Ask yourself if you’ve established small, manageable milestones toward your goals, and are they truly realistic? Remember that slow and steady wins the race.
Many people often place undue pressure on themselves (e.g., I’m not attractive enough, smart enough, funny enough). These thoughts wreak havoc on our overall state of mind. But even recreational activities like binge-watching a program can ironically make one feel pressured. Also ironic, anxiety releases adrenaline, which is addictive. It is your subconscious need for more anxiety driving your need for those inducing activities.
The great news is you have the agency to defeat anxiety. If life’s uncertainties are impacting your wellbeing, evaluate how you spend your time, and think about what you value most. Once you put those values front and center, permit yourself to walk away from anything and anyone who triggers the most anxiety. Then enrich your life with activities that reduce anxiety, like a 15-minute walk, looking at images and sounds of nature. Self-awareness is the first step here. From there, popping the permission pill will allow you to determine the best next step(s) to improve your mental health.
THE MINDFULNESS SOLUTION
All you need is 10 seconds to disrupt the momentum of stress, and frequent disruption, over time, will diminish anxiety. So, commit to monitoring your stress. This anti-anxiety breathing exercise will stop anxiety dead in its tracks. More mindfulness exercises can be found here.
The expectation gap discussed above can happen in the present moment just as much as it can over several years. When you are feeling anxious, observe where you are and where you want to be like a spectator. Don’t attach yourself to this desire. Then adjust your expectations to align with the present moment, and feel the calm wash over you.
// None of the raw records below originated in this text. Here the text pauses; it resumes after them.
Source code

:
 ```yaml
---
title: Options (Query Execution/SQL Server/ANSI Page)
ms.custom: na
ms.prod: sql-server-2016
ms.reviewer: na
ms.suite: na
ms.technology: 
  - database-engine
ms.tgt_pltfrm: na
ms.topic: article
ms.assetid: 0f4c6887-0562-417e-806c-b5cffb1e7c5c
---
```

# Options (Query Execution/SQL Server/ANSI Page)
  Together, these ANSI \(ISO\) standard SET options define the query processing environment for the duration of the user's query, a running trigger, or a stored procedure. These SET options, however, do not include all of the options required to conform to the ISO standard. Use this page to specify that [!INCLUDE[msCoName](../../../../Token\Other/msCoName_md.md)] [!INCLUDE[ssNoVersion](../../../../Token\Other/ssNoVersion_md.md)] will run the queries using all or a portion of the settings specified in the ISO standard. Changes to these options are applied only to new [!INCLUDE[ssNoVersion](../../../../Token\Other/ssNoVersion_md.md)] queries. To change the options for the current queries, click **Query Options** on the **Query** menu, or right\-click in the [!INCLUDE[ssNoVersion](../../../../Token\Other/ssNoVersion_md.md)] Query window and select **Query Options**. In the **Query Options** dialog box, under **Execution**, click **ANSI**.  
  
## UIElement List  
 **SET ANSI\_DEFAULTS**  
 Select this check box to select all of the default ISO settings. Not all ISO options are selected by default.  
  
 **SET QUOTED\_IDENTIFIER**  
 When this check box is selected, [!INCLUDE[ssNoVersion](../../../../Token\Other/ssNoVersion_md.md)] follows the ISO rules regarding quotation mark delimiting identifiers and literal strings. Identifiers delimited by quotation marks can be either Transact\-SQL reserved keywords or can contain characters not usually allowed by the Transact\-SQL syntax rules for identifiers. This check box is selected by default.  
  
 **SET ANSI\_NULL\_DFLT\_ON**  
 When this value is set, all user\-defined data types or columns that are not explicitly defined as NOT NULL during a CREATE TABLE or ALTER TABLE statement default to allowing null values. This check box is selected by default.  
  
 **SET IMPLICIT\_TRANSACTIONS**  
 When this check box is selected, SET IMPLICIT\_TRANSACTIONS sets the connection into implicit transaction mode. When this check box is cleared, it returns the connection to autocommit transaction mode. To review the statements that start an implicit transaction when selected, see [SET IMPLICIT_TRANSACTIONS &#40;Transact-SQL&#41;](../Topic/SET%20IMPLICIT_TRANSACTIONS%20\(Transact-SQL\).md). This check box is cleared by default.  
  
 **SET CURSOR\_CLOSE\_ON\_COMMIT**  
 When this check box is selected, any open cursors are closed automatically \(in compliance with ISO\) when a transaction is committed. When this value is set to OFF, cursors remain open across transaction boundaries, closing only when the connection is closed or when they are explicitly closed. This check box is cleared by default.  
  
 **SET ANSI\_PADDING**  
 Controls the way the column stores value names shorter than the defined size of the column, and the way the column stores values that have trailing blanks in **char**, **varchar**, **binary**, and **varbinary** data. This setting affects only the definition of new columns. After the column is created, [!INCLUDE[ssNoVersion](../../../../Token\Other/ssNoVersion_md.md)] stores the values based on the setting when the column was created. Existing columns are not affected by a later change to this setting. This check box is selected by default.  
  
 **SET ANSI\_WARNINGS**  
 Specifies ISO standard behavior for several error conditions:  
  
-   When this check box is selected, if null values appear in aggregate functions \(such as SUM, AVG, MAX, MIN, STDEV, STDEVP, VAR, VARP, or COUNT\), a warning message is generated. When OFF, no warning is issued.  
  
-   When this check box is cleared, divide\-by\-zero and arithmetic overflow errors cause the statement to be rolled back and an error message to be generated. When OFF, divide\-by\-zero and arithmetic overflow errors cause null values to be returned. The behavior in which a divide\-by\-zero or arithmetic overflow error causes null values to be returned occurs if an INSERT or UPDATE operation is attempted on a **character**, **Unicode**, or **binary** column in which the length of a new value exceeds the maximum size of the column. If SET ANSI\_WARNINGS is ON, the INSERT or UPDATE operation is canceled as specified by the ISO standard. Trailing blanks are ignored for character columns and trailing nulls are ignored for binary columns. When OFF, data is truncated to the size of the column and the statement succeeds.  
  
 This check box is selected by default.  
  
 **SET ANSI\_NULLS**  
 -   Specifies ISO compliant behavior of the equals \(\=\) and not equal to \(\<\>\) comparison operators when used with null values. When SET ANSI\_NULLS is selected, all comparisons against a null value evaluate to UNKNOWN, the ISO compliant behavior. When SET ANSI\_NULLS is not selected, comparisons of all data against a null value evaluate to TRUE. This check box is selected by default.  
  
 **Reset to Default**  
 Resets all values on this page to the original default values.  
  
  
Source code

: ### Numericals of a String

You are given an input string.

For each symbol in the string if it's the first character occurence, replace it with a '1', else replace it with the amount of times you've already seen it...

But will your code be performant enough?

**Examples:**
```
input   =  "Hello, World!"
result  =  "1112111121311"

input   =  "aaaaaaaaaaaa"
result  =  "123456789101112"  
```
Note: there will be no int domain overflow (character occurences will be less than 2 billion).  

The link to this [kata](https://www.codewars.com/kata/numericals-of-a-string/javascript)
To reach an even more peaceful state, take deep breaths to lower your cortisol levels and stress.
What’s more, understanding your triggers is key, and there is an effective tool to accomplish that. Replay the last event that triggered a negative emotional response in slow motion. Sit with the said event as you take slow, deep breaths. Then, write down the answers to the following questions (adapted from Dr. Rick Hanson, Ph.D., author of Buddha’s Brain).
What aspects of the event do you see the most?
Without judgment, observe the emotions and feelings arising, and ask yourself, “What am I feeling?” On a scale of 1-10, write down the intensity of each sensation.
Pinpoint any other toxic thinking patterns connected to the experience. Again, become the observer, and record any negative self-talk.
Change the narrative you’ve created, and write statements explaining your negative reactions. You can say, “It’s no wonder I canceled my date tonight. I’m telling myself, ‘I’m not interesting enough for him to like me.’” We have power over our thoughts, so only choose those that raise your confidence!
Writing is a great tool to understand how stressful situations impact your state of mind and self-conception. It also invokes accountability and ownership over your behaviors and establishes a baseline to revisit as you evolve.
For additional guidance, seeing a psychologist/counselor or a psychiatrist – if medicine becomes necessary – is an excellent way to get to the root of your anxiety and heal. I always recommend trying mindfulness and other techniques above as free and effective tools to become the best version of yourself.
Know who you are. Be your own coach.